Food Storage Substitutions:
When Fresh Is Not Available

Food Storage Substitutions

I'm sure all of us have several cookbooks full of good recipes, but we're looking at our favorite recipes with prepping in mind. During a crisis, there will be no trips to the store; we will need to cook with whatever is in our pantry or storage.

Like many of you, I often cook with soup, chicken, or some vegetable or fruit from cans purchased at the grocery store or my own canned/bottled supply. Canned foods are a must-have in my storage plans. But sometimes we don't have a can of some food, or a particular food doesn't even come in cans, or the recipe calls for a fresh food. That's when we need to be creative and flexible. Find a substitute for the recipe ingredient with another food that will be healthy as well as tasty.

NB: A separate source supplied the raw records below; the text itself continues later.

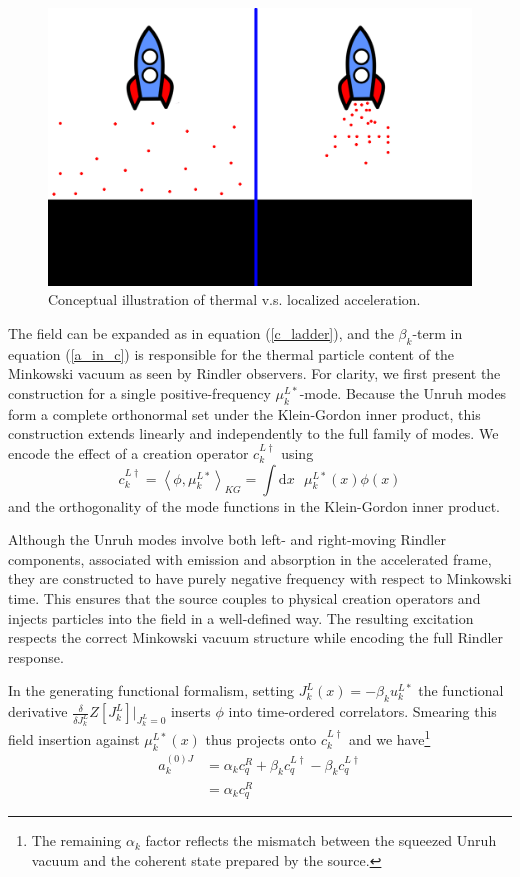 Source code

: \documentclass[12pt,a4paper]{article}
\newcommand{\dv}[1]{\mathrm{d} #1 \text{ }}
\begin{document}
\begin{figure}[h]
\centering
\includegraphics[scale=0.5]{rocket_inertial.png}
\caption{Conceptual illustration of thermal v.s. localized acceleration.}
\label{rocket_inertial}
\end{figure}

The field can be expanded as in equation (\ref{c_ladder}), and the $\beta_k$-term in equation (\ref{a_in_c}) is responsible for the thermal particle content of the Minkowski vacuum as seen by Rindler observers. For clarity, we first present the construction for a single positive-frequency $\mu^{L*}_k$-mode. Because the Unruh modes form a complete orthonormal set under the Klein-Gordon inner product, this construction extends linearly and independently to the full family of modes. We encode the effect of a creation operator $c_k^{L \dagger}$ using
\begin{equation}
  c _k^{L\dagger} = \left<\phi, \mu_k^{L*}\right>_{KG} = \int \dv{x} \mu_k^{L*}(x) \phi(x)
\end{equation}
and the orthogonality of the mode functions in the Klein-Gordon inner product.

Although the Unruh modes involve both left- and right-moving Rindler components, associated with emission and absorption in the accelerated frame, they are constructed to have purely negative frequency with respect to Minkowski time. This ensures that the source couples to physical creation operators and injects particles into the field in a well-defined way. The resulting excitation respects the correct Minkowski vacuum structure while encoding the full Rindler response.

In the generating functional formalism, setting $J_k^L(x) = -\beta_k u_k^{L*}$ the functional derivative $\frac{\delta}{\delta J_k^L}Z[J_k^L]|_{J_k^L=0}$ inserts $\phi$ into time-ordered correlators. Smearing this field insertion against $\mu_k^{L*}(x)$ thus projects onto $c_k^{L\dagger}$ and we have\footnote{The remaining $\alpha_k$ factor reflects the mismatch between the squeezed Unruh vacuum and the coherent state prepared by the source.}
\begin{equation}
\begin{array}{ll}
  a_k^{(0)J} &= \alpha_k c_q^R + \beta_k c_q^{L\dagger} -  \beta_k c_q^{L\dagger} \\
  &= \alpha_k c_q^R
\end{array}
\end{equation}
\end{document}
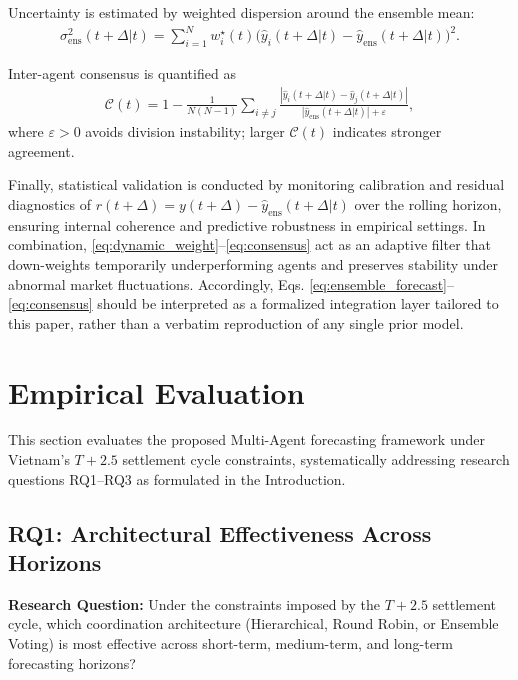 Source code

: \documentclass{ieeeaccess}
\begin{document}
Uncertainty is estimated by weighted dispersion around the ensemble mean:
\begin{align}
\sigma_{\text{ens}}^{2}(t+\Delta|t)=
\sum_{i=1}^{N}w_i^{\star}(t)\Big(\hat y_i(t+\Delta|t)-\hat y_{\text{ens}}(t+\Delta|t)\Big)^2.
\label{eq:ensemble_variance}
\end{align}

Inter-agent consensus is quantified as
\begin{align}
\mathcal{C}(t)=1-\frac{1}{N(N-1)}\!\sum_{i\neq j}
\frac{\left|\hat y_i(t+\Delta|t)-\hat y_j(t+\Delta|t)\right|}
{\left|\hat y_{\text{ens}}(t+\Delta|t)\right|+\varepsilon},
\label{eq:consensus}
\end{align}
where $\varepsilon>0$ avoids division instability; larger $\mathcal{C}(t)$ indicates stronger agreement.

Finally, statistical validation is conducted by monitoring calibration and residual diagnostics of $r(t+\Delta)=y(t+\Delta)-\hat y_{\text{ens}}(t+\Delta|t)$ over the rolling horizon, ensuring internal coherence and predictive robustness in empirical settings\cite{wang2021,li2022}. In combination, \eqref{eq:dynamic_weight}--\eqref{eq:consensus} act as an adaptive filter that down-weights temporarily underperforming agents and preserves stability under abnormal market fluctuations.
Accordingly, Eqs. \eqref{eq:ensemble_forecast}--\eqref{eq:consensus} should be interpreted as a formalized integration layer tailored to this paper, rather than a verbatim reproduction of any single prior model\cite{wang2021,li2022}.






\section{Empirical Evaluation}

This section evaluates the proposed Multi-Agent forecasting framework under Vietnam's $T+2.5$ settlement cycle constraints, systematically addressing research questions RQ1–RQ3 as formulated in the Introduction.

\subsection{RQ1: Architectural Effectiveness Across Horizons}

\textbf{Research Question:} Under the constraints imposed by the $T+2.5$ settlement cycle, which coordination architecture (Hierarchical, Round Robin, or Ensemble Voting) is most effective across short-term, medium-term, and long-term forecasting horizons?
\end{document}
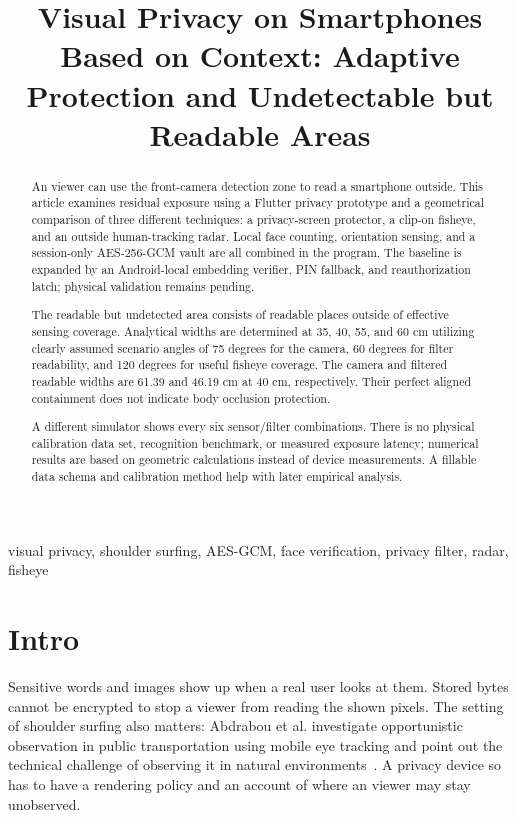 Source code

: \documentclass[conference]{IEEEtran}
\title{Visual Privacy on Smartphones Based on Context: Adaptive Protection and Undetectable but Readable Areas}
\author{\IEEEauthorblockN{Author particulars still pending}\IEEEauthorblockA{Prototype of a university project\\Organisation and contact information still to be determined}}
\begin{document}
\maketitle

\begin{abstract}
An viewer can use the front-camera detection zone to read a smartphone outside. This article examines residual exposure using a Flutter privacy prototype and a geometrical comparison of three different techniques: a privacy-screen protector, a clip-on fisheye, and an outside human-tracking radar. Local face counting, orientation sensing, and a session-only AES-256-GCM vault are all combined in the program. The baseline is expanded by an Android-local embedding verifier, PIN fallback, and reauthorization latch; physical validation remains pending.

The readable but undetected area consists of readable places outside of effective sensing coverage. Analytical widths are determined at 35, 40, 55, and 60 cm utilizing clearly assumed scenario angles of 75 degrees for the camera, 60 degrees for filter readability, and 120 degrees for useful fisheye coverage. The camera and filtered readable widths are 61.39 and 46.19 cm at 40 cm, respectively. Their perfect aligned containment does not indicate body occlusion protection.

A different simulator shows every six sensor/filter combinations. There is no physical calibration data set, recognition benchmark, or measured exposure latency; numerical results are based on geometric calculations instead of device measurements. A fillable data schema and calibration method help with later empirical analysis.
\end{abstract}

\begin{IEEEkeywords}
visual privacy, shoulder surfing, AES-GCM, face verification, privacy filter, radar, fisheye
\end{IEEEkeywords}

\section{Intro}
Sensitive words and images show up when a real user looks at them. Stored bytes cannot be encrypted to stop a viewer from reading the shown pixels. The setting of shoulder surfing also matters: Abdrabou et al. investigate opportunistic observation in public transportation using mobile eye tracking and point out the technical challenge of observing it in natural environments~\cite{Abdrabou2025Shoulder}. A privacy device so has to have a rendering policy and an account of where an viewer may stay unobserved.
\end{document}
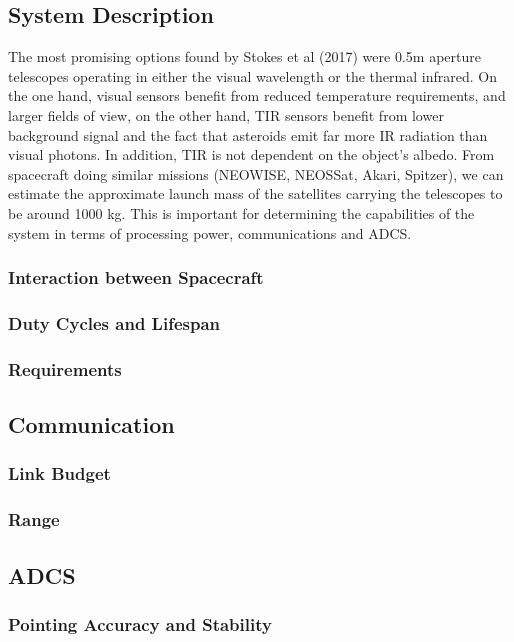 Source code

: \documentclass[a4paper,10pt]{article}
\begin{document}
\subsection{System Description}
The most promising options found by Stokes et al (2017) were 0.5m aperture telescopes operating in either the visual wavelength or the thermal infrared. On the one hand, visual sensors benefit from reduced temperature requirements, and larger fields of view, on the other hand, TIR sensors benefit from lower background signal and the fact that asteroids emit far more IR radiation than visual photons. In addition, TIR is not dependent on the object's albedo. From spacecraft doing similar missions (NEOWISE, NEOSSat, Akari, Spitzer), we can estimate the approximate launch mass of the satellites carrying the telescopes to be around 1000 kg. This is important for determining the capabilities of the system in terms of processing power, communications and ADCS. 
\subsubsection{Interaction between Spacecraft}

\subsubsection{Duty Cycles and Lifespan}

\subsubsection{Requirements}


\subsection{Communication}
\subsubsection{Link Budget}
\subsubsection{Range}

\subsection{ADCS}
\subsubsection{Pointing Accuracy and Stability}
\end{document}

Use the following chart to give you an idea of what to substitute when fresh ingredients are not available..

FRESH INGREDIENT
SUBSTITUTION
Apples Dehydrated apple slices, applesauce
Beef Freeze-dried ground beef, freeze-dried sliced beef, dehydrated beef crumbles, canned beef, chipped beef, beef pouches, TVP, jerky
Bell peppers Dehydrated peppers, freeze-dried peppers
Butter Canned butter, freeze-dried butter powder, shortening
Carrots Dehydrated carrots, freeze-dried carrots
Celery Dehydrated celery, freeze-dried celery
Cheese Freeze-dried shredded or powdered cheese, Cheez Whiz, Velveeta processed cheese, canned cheese soup
Chicken Canned chicken, freeze-dried chicken, dehydrated chicken pieces
Eggs Freeze-dried powdered eggs, 1 tablespoon soy flour plus 1 tablespoon water, 1 tablespoon applesauce
Ham Canned flaked ham, Spam, Canned ham, Freeze-dried ham, dehydrated ham or bacon bits
Milk Nonfat dry powdered milk, nonfat dry milk, freeze-dried milk powder, canned evaporated milk
Mushrooms

Canned mushrooms, freeze-dried mushrooms, dehydrated mushrooms

Onions Onion powder, freeze-dried onion, dehydrated onion, onion soup mix
Turkey Canned flaked turkey, freeze-dried turkey, dehydrated turkey pieces
Sausage Freeze-dried sausage crumbles, pepperettes, or little smokies

Source

Sweeteners

Most of us probably store white sugar. It's easy to store and will last indefinitely. Try these substitutions if all you have is white sugar and your recipe calls for other types of sweeteners.

INGREDIENT
SUBSTITUTION
1 cup Dark Brown Sugar 1 cup granulated sugar + ¼ cup molasses
1 cup Light Brown Sugar ½ cup dark brown sugar + ½ cup granulated sugar
1 cup Dark Corn Syrup 1 cup brown sugar plus ¼ cup water
1 cup Light Corn Syrup 1 cup granulated sugar plus ¼ cup water
1 cup Granulated Sugar 2 cups sifted powdered sugar OR ¾ cup honey plus 2 tsp baking soda
1 cup Honey 1 ½ cup granulated sugar plus ¼ cup water OR 1 ½ cup Honey Crystals plus 6 T. HOT water.

Alcohol

For those who like using alcohol in recipes, there are substitutions that will work. It won't be quite the same taste as using the real thing, but in a crisis, anyone could run out of alcohol.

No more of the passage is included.